[Material for the task — start]

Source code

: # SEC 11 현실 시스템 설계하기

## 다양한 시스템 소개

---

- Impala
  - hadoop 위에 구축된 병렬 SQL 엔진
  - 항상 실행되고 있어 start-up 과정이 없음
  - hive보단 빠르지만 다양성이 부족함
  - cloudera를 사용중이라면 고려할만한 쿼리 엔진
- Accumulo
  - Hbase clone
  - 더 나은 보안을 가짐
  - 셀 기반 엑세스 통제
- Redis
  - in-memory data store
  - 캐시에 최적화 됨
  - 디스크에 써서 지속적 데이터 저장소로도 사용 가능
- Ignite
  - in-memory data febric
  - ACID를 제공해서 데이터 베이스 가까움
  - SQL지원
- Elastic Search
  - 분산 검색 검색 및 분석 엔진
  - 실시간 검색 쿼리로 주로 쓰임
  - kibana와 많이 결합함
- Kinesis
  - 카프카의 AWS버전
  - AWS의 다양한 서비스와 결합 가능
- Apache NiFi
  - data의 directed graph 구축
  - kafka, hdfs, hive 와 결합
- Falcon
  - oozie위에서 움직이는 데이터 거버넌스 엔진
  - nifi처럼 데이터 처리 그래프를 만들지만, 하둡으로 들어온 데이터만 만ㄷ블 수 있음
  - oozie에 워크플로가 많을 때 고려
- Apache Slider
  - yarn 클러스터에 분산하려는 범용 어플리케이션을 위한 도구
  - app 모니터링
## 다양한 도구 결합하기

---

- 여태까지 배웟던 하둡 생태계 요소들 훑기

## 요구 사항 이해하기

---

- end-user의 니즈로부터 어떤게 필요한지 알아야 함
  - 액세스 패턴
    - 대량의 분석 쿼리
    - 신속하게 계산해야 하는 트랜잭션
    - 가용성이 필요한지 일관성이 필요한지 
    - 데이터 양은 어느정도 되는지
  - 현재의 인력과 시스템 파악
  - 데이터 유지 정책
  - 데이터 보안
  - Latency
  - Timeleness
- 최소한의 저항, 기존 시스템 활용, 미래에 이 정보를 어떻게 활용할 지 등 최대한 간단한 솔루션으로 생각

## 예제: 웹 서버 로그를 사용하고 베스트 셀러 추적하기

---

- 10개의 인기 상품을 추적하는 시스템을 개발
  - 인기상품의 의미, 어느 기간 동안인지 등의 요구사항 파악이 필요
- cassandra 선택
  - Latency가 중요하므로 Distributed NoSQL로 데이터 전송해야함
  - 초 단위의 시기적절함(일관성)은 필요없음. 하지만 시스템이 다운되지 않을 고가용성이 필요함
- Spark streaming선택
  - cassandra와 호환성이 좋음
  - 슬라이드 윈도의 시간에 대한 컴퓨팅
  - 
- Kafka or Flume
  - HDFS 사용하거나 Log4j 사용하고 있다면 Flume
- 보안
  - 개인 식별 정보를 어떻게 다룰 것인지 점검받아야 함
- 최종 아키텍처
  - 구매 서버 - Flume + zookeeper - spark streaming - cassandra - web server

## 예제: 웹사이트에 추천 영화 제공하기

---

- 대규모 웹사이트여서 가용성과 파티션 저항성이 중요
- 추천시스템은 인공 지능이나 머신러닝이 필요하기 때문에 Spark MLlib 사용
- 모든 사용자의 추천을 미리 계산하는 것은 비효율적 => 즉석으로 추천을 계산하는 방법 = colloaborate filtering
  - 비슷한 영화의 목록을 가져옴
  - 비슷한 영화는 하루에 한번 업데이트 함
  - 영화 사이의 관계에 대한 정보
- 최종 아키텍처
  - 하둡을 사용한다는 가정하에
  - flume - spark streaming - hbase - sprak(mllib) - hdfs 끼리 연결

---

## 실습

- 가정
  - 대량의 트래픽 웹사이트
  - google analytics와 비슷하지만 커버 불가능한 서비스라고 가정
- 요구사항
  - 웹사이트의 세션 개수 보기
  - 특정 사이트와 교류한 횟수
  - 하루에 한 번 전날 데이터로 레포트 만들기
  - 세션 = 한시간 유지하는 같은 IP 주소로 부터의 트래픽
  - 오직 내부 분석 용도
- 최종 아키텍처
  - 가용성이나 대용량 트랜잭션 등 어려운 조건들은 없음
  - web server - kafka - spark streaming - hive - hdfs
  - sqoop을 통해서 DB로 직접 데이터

[Material for the task — finish]

What the task requires:
Where a line in the material contains "요구사항", copy that line.

Solution to this task:
  - 인기상품의 의미, 어느 기간 동안인지 등의 요구사항 파악이 필요
- 요구사항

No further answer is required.